━━━ Material supplied ━━━

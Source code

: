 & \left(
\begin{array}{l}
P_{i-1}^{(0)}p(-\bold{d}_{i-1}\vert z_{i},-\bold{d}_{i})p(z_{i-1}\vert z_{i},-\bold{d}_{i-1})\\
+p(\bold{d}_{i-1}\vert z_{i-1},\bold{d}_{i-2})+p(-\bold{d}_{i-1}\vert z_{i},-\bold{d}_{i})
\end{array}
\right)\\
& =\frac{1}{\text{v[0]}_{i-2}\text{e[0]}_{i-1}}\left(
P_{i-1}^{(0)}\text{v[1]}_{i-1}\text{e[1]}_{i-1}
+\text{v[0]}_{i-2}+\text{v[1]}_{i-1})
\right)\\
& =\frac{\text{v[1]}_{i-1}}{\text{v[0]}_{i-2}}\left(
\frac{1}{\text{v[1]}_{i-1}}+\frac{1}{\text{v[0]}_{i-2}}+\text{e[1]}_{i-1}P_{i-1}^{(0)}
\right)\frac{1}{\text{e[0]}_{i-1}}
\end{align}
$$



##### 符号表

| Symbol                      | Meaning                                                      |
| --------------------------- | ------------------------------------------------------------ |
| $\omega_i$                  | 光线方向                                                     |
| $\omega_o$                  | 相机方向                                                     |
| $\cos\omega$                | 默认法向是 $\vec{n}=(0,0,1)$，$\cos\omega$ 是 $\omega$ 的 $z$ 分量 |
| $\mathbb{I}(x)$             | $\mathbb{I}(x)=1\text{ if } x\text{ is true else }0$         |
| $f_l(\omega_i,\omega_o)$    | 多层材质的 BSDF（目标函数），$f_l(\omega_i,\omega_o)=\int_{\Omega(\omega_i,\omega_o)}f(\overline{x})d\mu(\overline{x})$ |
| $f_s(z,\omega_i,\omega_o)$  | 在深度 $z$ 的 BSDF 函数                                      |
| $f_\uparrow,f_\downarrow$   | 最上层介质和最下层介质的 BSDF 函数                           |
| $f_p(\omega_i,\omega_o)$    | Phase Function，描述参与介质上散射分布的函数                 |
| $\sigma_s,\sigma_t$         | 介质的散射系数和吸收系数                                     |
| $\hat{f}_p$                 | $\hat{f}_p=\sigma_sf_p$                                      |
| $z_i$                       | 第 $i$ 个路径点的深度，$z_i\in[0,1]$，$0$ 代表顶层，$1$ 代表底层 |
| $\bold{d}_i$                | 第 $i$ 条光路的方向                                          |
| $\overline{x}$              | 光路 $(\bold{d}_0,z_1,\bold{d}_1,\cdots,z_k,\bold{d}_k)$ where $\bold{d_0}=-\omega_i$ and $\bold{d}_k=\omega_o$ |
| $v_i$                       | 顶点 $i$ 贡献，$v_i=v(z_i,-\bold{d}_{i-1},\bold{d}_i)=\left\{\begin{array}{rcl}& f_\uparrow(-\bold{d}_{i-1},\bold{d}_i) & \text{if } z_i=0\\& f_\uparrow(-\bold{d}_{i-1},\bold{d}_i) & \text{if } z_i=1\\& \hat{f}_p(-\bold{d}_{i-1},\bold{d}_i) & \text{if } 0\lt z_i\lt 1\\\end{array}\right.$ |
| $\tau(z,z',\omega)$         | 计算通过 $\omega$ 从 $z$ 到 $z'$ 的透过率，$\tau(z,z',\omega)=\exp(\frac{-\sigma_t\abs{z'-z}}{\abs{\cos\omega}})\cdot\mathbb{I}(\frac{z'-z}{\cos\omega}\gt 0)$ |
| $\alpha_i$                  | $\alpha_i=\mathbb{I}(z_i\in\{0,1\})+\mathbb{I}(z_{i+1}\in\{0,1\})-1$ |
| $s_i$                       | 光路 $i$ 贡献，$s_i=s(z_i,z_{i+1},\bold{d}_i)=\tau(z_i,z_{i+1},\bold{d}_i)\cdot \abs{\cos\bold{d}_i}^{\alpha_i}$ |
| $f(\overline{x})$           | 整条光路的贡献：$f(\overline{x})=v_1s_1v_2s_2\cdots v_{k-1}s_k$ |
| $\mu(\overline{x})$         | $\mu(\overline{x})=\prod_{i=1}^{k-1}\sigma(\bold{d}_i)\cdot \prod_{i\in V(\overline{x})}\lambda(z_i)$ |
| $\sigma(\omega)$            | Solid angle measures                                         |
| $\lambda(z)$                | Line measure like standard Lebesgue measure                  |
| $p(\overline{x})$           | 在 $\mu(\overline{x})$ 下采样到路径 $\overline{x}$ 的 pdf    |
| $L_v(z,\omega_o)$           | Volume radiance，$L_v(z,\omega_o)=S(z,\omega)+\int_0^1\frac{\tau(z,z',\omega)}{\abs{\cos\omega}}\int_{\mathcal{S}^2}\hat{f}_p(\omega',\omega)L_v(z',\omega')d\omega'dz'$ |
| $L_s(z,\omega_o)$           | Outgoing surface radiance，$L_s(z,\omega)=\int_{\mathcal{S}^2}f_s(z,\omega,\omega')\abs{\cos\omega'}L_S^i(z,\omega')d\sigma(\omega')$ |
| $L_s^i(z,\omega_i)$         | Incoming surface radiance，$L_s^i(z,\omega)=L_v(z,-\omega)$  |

━━━

Task prompt ->
Copy out whichever lines of the listing contain the word "BSDF".

Answer box ->
| $f_l(\omega_i,\omega_o)$    | 多层材质的 BSDF（目标函数），$f_l(\omega_i,\omega_o)=\int_{\Omega(\omega_i,\omega_o)}f(\overline{x})d\mu(\overline{x})$ |
| $f_s(z,\omega_i,\omega_o)$  | 在深度 $z$ 的 BSDF 函数                                      |
| $f_\uparrow,f_\downarrow$   | 最上层介质和最下层介质的 BSDF 函数                           |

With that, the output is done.